Canada's leading research universities warn that a proposed foreign influence transparency registry could have an unintended «chilling effect» on international partnerships, meaning Canada misses out on cutting-edge opportunities.

The U15 Canada universities are among several concerned voices urging MPs to adopt changes to the planned registry, a centrepiece of legislation being whisked through a House of Commons committee.

Members of the committee are slated to begin a clause-by-clause review of the sweeping anti-foreign interference bill today — including any amendments — after only a week of hearings.

The legislation would introduce new criminal provisions against deceptive or surreptitious acts, allow for the sharing of sensitive information with businesses and others beyond government, and establish a foreign influence transparency registry.

The bill recognizes that states and other foreign entities might engage in interference to advance political goals, and can employ people to act on their behalf without disclosing those ties.

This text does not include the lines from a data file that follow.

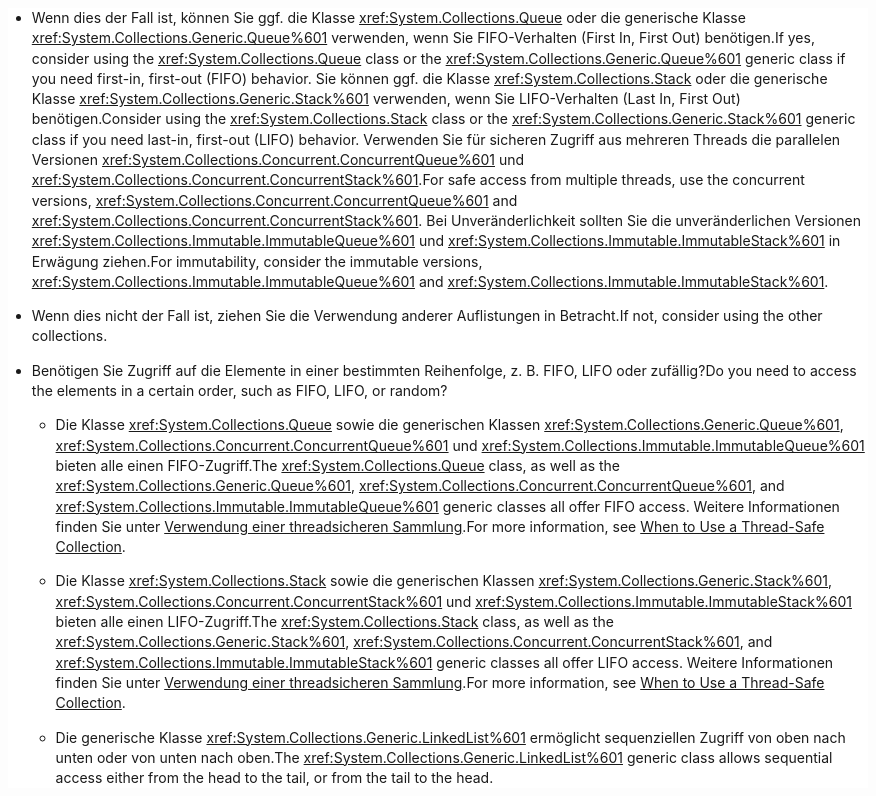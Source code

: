   - <span data-ttu-id="b7c93-111">Wenn dies der Fall ist, können Sie ggf. die Klasse <xref:System.Collections.Queue> oder die generische Klasse <xref:System.Collections.Generic.Queue%601> verwenden, wenn Sie FIFO-Verhalten (First In, First Out) benötigen.</span><span class="sxs-lookup"><span data-stu-id="b7c93-111">If yes, consider using the <xref:System.Collections.Queue> class or the <xref:System.Collections.Generic.Queue%601> generic class if you need first-in, first-out (FIFO) behavior.</span></span> <span data-ttu-id="b7c93-112">Sie können ggf. die Klasse <xref:System.Collections.Stack> oder die generische Klasse <xref:System.Collections.Generic.Stack%601> verwenden, wenn Sie LIFO-Verhalten (Last In, First Out) benötigen.</span><span class="sxs-lookup"><span data-stu-id="b7c93-112">Consider using the <xref:System.Collections.Stack> class or the <xref:System.Collections.Generic.Stack%601> generic class if you need last-in, first-out (LIFO) behavior.</span></span> <span data-ttu-id="b7c93-113">Verwenden Sie für sicheren Zugriff aus mehreren Threads die parallelen Versionen <xref:System.Collections.Concurrent.ConcurrentQueue%601> und <xref:System.Collections.Concurrent.ConcurrentStack%601>.</span><span class="sxs-lookup"><span data-stu-id="b7c93-113">For safe access from multiple threads, use the concurrent versions, <xref:System.Collections.Concurrent.ConcurrentQueue%601> and <xref:System.Collections.Concurrent.ConcurrentStack%601>.</span></span> <span data-ttu-id="b7c93-114">Bei Unveränderlichkeit sollten Sie die unveränderlichen Versionen <xref:System.Collections.Immutable.ImmutableQueue%601> und <xref:System.Collections.Immutable.ImmutableStack%601> in Erwägung ziehen.</span><span class="sxs-lookup"><span data-stu-id="b7c93-114">For immutability, consider the immutable versions, <xref:System.Collections.Immutable.ImmutableQueue%601> and <xref:System.Collections.Immutable.ImmutableStack%601>.</span></span>

  - <span data-ttu-id="b7c93-115">Wenn dies nicht der Fall ist, ziehen Sie die Verwendung anderer Auflistungen in Betracht.</span><span class="sxs-lookup"><span data-stu-id="b7c93-115">If not, consider using the other collections.</span></span>

- <span data-ttu-id="b7c93-116">Benötigen Sie Zugriff auf die Elemente in einer bestimmten Reihenfolge, z. B. FIFO, LIFO oder zufällig?</span><span class="sxs-lookup"><span data-stu-id="b7c93-116">Do you need to access the elements in a certain order, such as FIFO, LIFO, or random?</span></span>

  - <span data-ttu-id="b7c93-117">Die Klasse <xref:System.Collections.Queue> sowie die generischen Klassen <xref:System.Collections.Generic.Queue%601>, <xref:System.Collections.Concurrent.ConcurrentQueue%601> und <xref:System.Collections.Immutable.ImmutableQueue%601> bieten alle einen FIFO-Zugriff.</span><span class="sxs-lookup"><span data-stu-id="b7c93-117">The <xref:System.Collections.Queue> class, as well as the <xref:System.Collections.Generic.Queue%601>, <xref:System.Collections.Concurrent.ConcurrentQueue%601>, and <xref:System.Collections.Immutable.ImmutableQueue%601> generic classes all offer FIFO access.</span></span> <span data-ttu-id="b7c93-118">Weitere Informationen finden Sie unter [Verwendung einer threadsicheren Sammlung](thread-safe/when-to-use-a-thread-safe-collection.md).</span><span class="sxs-lookup"><span data-stu-id="b7c93-118">For more information, see [When to Use a Thread-Safe Collection](thread-safe/when-to-use-a-thread-safe-collection.md).</span></span>

  - <span data-ttu-id="b7c93-119">Die Klasse <xref:System.Collections.Stack> sowie die generischen Klassen <xref:System.Collections.Generic.Stack%601>, <xref:System.Collections.Concurrent.ConcurrentStack%601> und <xref:System.Collections.Immutable.ImmutableStack%601> bieten alle einen LIFO-Zugriff.</span><span class="sxs-lookup"><span data-stu-id="b7c93-119">The <xref:System.Collections.Stack> class, as well as the <xref:System.Collections.Generic.Stack%601>, <xref:System.Collections.Concurrent.ConcurrentStack%601>, and <xref:System.Collections.Immutable.ImmutableStack%601> generic classes all offer LIFO access.</span></span> <span data-ttu-id="b7c93-120">Weitere Informationen finden Sie unter [Verwendung einer threadsicheren Sammlung](thread-safe/when-to-use-a-thread-safe-collection.md).</span><span class="sxs-lookup"><span data-stu-id="b7c93-120">For more information, see [When to Use a Thread-Safe Collection](thread-safe/when-to-use-a-thread-safe-collection.md).</span></span>

  - <span data-ttu-id="b7c93-121">Die generische Klasse <xref:System.Collections.Generic.LinkedList%601> ermöglicht sequenziellen Zugriff von oben nach unten oder von unten nach oben.</span><span class="sxs-lookup"><span data-stu-id="b7c93-121">The <xref:System.Collections.Generic.LinkedList%601> generic class allows sequential access either from the head to the tail, or from the tail to the head.</span></span>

The transparency registry would require certain individuals to register with the federal government to help guard against such activity.

Failing to register an arrangement or activity with a foreign principal — a power, state, entity or economic entity — could result in financial penalties or even criminal sanctions.

In a written brief to the committee, the U15 Group of Canadian Research Universities expresses concern about the reporting requirements under the registry, given the extensive international networks of research co-operation.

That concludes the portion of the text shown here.